BEGIN

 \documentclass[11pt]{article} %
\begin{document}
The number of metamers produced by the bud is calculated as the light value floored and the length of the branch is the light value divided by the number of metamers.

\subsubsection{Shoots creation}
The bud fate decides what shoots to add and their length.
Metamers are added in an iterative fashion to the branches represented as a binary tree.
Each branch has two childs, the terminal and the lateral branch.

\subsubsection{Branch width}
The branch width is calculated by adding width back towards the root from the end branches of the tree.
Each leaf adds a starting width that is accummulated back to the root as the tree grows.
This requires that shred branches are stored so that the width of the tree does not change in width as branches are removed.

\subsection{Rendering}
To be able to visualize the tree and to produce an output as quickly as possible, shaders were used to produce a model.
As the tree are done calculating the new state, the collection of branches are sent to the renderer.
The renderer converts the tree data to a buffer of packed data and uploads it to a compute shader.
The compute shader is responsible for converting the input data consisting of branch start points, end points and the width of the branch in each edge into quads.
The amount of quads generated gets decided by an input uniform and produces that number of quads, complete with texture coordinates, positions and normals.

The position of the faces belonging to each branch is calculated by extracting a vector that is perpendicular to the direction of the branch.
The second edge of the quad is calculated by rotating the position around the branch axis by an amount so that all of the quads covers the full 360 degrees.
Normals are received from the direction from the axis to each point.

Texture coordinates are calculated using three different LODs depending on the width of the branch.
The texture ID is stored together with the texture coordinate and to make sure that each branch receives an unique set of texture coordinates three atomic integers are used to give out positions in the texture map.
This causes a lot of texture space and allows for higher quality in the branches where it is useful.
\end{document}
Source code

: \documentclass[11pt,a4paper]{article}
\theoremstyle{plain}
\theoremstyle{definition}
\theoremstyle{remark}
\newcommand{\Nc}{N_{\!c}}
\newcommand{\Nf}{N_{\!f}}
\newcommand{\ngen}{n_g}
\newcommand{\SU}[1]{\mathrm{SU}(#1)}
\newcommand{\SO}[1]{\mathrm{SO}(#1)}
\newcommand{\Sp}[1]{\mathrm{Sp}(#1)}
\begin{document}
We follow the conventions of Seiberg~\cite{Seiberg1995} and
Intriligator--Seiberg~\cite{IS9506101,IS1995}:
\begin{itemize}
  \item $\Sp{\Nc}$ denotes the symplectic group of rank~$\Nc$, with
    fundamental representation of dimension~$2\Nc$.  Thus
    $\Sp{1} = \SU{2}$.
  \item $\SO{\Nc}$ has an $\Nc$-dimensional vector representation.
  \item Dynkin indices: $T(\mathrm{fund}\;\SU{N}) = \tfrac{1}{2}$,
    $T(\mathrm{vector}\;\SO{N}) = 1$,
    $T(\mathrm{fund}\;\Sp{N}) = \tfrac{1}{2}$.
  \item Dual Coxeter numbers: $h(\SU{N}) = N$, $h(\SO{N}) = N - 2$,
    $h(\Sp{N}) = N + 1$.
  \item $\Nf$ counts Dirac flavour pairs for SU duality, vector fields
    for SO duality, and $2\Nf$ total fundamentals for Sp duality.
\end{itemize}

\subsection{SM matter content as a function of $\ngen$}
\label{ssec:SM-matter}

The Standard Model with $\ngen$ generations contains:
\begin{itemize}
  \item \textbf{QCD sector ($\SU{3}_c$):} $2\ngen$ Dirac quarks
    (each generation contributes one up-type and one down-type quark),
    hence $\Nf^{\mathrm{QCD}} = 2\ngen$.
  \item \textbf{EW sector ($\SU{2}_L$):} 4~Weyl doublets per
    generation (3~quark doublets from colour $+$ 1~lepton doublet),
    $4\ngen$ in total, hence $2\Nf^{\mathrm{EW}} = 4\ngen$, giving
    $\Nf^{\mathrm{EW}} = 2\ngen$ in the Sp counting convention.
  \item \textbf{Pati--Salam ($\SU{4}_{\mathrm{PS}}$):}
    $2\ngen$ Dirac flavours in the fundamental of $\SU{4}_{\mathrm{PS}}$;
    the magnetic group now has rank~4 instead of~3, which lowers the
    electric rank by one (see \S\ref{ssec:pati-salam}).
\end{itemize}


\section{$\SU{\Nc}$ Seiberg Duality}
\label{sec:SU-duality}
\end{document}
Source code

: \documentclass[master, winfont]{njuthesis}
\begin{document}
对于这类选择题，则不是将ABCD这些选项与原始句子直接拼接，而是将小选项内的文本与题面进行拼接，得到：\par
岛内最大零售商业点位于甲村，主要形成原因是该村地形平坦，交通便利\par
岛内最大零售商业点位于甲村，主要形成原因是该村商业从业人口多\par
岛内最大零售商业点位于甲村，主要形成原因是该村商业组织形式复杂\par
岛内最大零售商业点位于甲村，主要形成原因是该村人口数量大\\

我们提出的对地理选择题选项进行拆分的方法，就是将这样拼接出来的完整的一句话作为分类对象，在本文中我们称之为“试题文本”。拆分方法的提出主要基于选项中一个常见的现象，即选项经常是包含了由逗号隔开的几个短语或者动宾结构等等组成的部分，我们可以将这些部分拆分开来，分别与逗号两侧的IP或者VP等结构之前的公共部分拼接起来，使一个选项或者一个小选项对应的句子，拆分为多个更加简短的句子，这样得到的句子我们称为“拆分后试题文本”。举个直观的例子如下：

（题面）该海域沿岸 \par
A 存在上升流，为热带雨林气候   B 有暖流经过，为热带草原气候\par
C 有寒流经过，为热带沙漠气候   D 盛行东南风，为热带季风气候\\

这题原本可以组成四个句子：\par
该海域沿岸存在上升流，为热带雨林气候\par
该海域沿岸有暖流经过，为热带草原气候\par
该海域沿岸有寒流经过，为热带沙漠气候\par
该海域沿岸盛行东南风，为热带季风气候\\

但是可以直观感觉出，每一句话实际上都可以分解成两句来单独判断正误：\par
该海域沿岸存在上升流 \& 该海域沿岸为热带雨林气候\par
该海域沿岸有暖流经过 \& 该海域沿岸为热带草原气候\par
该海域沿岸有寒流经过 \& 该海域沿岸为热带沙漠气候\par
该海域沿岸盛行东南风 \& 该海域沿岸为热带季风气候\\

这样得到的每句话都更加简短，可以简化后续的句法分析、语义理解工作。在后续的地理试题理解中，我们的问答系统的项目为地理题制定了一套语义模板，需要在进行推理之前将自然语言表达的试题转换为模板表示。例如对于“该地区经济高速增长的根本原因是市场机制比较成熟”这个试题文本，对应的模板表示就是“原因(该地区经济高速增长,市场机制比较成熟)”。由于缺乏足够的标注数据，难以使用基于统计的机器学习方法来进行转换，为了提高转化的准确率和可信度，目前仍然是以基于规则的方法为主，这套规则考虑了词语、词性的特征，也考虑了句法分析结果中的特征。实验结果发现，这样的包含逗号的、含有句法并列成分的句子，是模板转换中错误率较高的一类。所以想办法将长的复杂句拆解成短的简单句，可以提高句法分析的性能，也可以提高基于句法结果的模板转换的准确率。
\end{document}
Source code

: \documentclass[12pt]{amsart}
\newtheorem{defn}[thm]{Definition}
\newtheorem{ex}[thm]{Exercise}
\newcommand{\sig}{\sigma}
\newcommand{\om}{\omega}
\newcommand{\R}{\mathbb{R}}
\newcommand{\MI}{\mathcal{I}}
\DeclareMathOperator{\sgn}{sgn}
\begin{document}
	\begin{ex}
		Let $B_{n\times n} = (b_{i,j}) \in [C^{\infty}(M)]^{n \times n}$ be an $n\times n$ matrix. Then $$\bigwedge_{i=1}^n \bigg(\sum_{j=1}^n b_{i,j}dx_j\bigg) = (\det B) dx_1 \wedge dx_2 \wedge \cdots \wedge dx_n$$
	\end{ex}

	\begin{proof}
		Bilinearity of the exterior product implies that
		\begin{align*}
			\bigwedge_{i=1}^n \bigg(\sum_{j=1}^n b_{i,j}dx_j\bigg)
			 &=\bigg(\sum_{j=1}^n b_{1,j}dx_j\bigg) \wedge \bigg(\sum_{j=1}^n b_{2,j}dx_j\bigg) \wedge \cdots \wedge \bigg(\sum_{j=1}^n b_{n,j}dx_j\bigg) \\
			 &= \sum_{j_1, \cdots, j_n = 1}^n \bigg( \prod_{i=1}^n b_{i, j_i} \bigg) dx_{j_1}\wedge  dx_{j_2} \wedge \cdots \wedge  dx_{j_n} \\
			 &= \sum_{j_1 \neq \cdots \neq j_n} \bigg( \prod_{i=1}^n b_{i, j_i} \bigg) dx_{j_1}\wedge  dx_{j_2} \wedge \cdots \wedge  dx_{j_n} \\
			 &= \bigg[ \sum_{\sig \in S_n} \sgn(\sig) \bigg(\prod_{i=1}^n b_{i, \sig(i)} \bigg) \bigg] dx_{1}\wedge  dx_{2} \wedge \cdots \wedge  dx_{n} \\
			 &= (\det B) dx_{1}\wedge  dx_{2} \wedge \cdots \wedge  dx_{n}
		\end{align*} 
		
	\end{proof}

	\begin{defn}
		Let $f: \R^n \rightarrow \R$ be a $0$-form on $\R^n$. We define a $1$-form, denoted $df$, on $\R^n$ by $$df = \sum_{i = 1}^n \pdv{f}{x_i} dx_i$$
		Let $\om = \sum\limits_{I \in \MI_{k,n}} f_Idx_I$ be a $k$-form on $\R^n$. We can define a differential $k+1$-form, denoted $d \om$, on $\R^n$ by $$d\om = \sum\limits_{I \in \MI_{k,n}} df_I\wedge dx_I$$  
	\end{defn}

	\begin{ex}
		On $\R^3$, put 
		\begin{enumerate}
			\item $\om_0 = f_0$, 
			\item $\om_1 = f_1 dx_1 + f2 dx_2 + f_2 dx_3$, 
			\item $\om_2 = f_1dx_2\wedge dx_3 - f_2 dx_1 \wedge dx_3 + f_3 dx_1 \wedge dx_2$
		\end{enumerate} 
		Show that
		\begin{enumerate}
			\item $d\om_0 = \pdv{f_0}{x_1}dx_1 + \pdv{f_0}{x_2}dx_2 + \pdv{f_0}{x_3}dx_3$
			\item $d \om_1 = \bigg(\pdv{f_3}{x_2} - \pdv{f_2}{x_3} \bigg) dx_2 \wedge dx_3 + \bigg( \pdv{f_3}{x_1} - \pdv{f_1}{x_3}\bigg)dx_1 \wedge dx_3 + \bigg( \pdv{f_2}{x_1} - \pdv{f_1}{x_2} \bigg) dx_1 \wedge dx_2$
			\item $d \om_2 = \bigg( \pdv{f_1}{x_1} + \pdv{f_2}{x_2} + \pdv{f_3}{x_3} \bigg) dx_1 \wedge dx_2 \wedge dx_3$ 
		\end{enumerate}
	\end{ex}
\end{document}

END

**WHAT YOU WILL DO:** For the word "axis", count the lines of the records above that hold it and state only that count.

**EXERCISE RESULT:** 2